А случилось вот что: офицеры, арестовавшие нас в Холме, были весьма смущены, увидав наши пропуска. Незадолго перед этим немецкие шпионы деятельно работали в этой местности, и этим офицерам влетело за это. Они чувствовали, что им необходимо поймать каких-нибудь немецких шпионов. Мы явились козлами отпущения. Список еврейско-американских граждан показался подозрительным человеку, который рассматривал наши бумаги, и, кроме того, не понимая по-английски, он не мог прочесть наших документов. Может быть также, в холмском штабе нашли, что проявили чрезмерное усердие и испугались, что придется отвечать за то, что держали под арестом англичанина и американца. Кто-нибудь выдумал это дикое обвинение и послал его великому князю, надеясь, что таким образом покончат с нами. Русские имеют обыкновение так работать.
Факт тот, как мы узнали впоследствии, нас решено было расстрелять в Холме. Но американский и английский послы настояли, чтобы нас переслали в Петроград…
На следующий день я отправился в американское посольство узнать, как обстоят дела. Первый секретарь дал мне понять, что я налгал, так как мои объяснения и объяснения министерства иностранных дел не совпадали.

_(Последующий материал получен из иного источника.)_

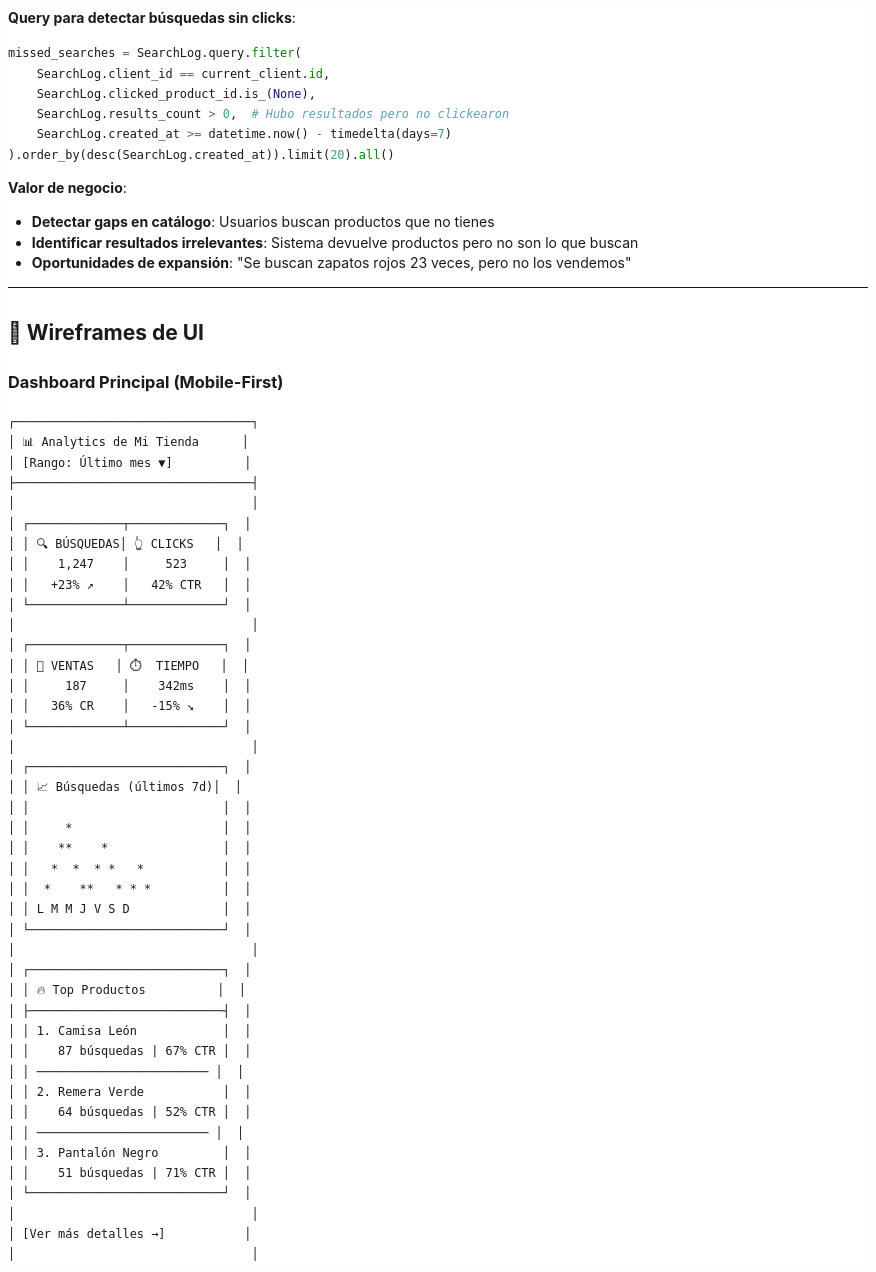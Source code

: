 **Query para detectar búsquedas sin clicks**:
```python
missed_searches = SearchLog.query.filter(
    SearchLog.client_id == current_client.id,
    SearchLog.clicked_product_id.is_(None),
    SearchLog.results_count > 0,  # Hubo resultados pero no clickearon
    SearchLog.created_at >= datetime.now() - timedelta(days=7)
).order_by(desc(SearchLog.created_at)).limit(20).all()
```

**Valor de negocio**:
- **Detectar gaps en catálogo**: Usuarios buscan productos que no tienes
- **Identificar resultados irrelevantes**: Sistema devuelve productos pero no son lo que buscan
- **Oportunidades de expansión**: "Se buscan zapatos rojos 23 veces, pero no los vendemos"

---

## 🎨 Wireframes de UI

### Dashboard Principal (Mobile-First)

```
┌─────────────────────────────────┐
│ 📊 Analytics de Mi Tienda      │
│ [Rango: Último mes ▼]          │
├─────────────────────────────────┤
│                                 │
│ ┌─────────────┬─────────────┐  │
│ │ 🔍 BÚSQUEDAS│ 👆 CLICKS   │  │
│ │    1,247    │     523     │  │
│ │   +23% ↗️    │   42% CTR   │  │
│ └─────────────┴─────────────┘  │
│                                 │
│ ┌─────────────┬─────────────┐  │
│ │ 🛒 VENTAS   │ ⏱️  TIEMPO   │  │
│ │     187     │    342ms    │  │
│ │   36% CR    │   -15% ↘️    │  │
│ └─────────────┴─────────────┘  │
│                                 │
│ ┌───────────────────────────┐  │
│ │ 📈 Búsquedas (últimos 7d)│  │
│ │                           │  │
│ │     *                     │  │
│ │    **    *                │  │
│ │   *  *  * *   *           │  │
│ │  *    **   * * *          │  │
│ │ L M M J V S D             │  │
│ └───────────────────────────┘  │
│                                 │
│ ┌───────────────────────────┐  │
│ │ 🔥 Top Productos          │  │
│ ├───────────────────────────┤  │
│ │ 1. Camisa León            │  │
│ │    87 búsquedas | 67% CTR │  │
│ │ ──────────────────────── │  │
│ │ 2. Remera Verde           │  │
│ │    64 búsquedas | 52% CTR │  │
│ │ ──────────────────────── │  │
│ │ 3. Pantalón Negro         │  │
│ │    51 búsquedas | 71% CTR │  │
│ └───────────────────────────┘  │
│                                 │
│ [Ver más detalles →]           │
│                                 │
```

– Я думаю, – сказал он, – что вы будете высланы через Стокгольм или Владивосток. По-моему, вам лучше спокойно ожидать в отеле.

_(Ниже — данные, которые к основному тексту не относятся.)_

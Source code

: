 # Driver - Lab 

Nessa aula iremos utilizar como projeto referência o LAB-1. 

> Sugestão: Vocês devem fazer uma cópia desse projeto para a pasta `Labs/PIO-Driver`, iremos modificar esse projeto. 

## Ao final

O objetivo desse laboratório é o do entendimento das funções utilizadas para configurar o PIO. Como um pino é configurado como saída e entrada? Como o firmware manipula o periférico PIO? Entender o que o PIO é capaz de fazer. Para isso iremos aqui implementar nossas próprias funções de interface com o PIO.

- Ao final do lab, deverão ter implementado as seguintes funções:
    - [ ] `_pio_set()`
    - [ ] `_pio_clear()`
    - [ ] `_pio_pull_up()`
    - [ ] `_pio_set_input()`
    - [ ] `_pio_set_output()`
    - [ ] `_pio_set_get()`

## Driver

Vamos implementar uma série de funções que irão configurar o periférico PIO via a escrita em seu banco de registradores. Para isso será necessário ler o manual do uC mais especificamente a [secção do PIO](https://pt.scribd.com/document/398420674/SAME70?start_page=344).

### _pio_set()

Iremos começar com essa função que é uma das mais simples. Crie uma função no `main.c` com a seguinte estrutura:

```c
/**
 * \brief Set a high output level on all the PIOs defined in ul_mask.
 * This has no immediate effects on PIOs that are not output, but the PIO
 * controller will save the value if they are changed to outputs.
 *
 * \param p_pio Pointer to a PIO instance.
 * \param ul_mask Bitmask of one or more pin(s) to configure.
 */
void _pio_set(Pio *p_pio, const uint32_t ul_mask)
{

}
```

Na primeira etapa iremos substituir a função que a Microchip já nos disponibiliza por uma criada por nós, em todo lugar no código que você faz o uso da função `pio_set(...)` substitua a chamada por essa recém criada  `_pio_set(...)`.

– Но посол посоветовал мне самому уехать отсюда.
– И не пробуйте уезжать, – многозначительно сказал он, – ни в коем случае.
– Но мне надо вернуться в Бухарест! – воскликнул я. – Разве посольство допустит, чтобы нас выслали через Стокгольм или Владивосток из-за каких-то ложных обвинений?
Он холодно ответил, что посольство ничего не может сделать.
В британском посольстве, куда я дошел вместе с Робинзоном, первый секретарь только рассмеялся.
– Это положительно смешно, – сказал он. – Само собой, они не могут выслать вас из России. Опишите всю эту историю, и мы поступим сообразно вашему изложению фактов. Если мистер Рид пожелает, то мы будем рады оградить также и его.
Через два часа из британского посольства была отправлена нота в министерство иностранных дел, заверяющая наши документы и гарантирующая невинность наших поступков.
Спустя некоторое время я снова встретился с мистером Мэрэй в вестибюле отеля.
– Как, мистер Рид, – сурово произнес он, – вы все еще в России?
– Ваш первый секретарь приказал мне ни под каким видом не уезжать отсюда.
– Так он сказал? – произнес неуверенно посол. – Но я предпочел бы не видеть вас в этой стране, мистер Рид. Ваше дело – большая забота для меня!
В России все делается очень медленно и необычайно странно. Три недели спустя пришло распоряжение в оба посольства: что мистеры Рид и Робинзон могут оставаться в России, сколько им будет угодно, но, когда они будут уезжать, они должны покинуть страну через Владивосток.
– Ничего нельзя было сделать, ничего, – сказал мистер Мэрэй, – но я поговорю с Сазоновым.
Секретарь британского посольства был в высшей степени возмущен.
– Не уступайте, – говорил он, – посол сам немедленно заявит свой протест мистеру Сазонову.
Сэр Джордж Бьюкэнэн, британский посол, считал все это дело пустяком. В тот же день он говорил с министром иностранных дел.
– Я нахожу, что ваши люди очень недальновидны, – сказал сэр Джордж, – эти корреспонденты оказали союзникам неоцененные услуги в американской прессе. Они приехали в Россию, чтобы писать о здешних делах благожелательным образом. Вы просто создадите предубеждение в Америке против России.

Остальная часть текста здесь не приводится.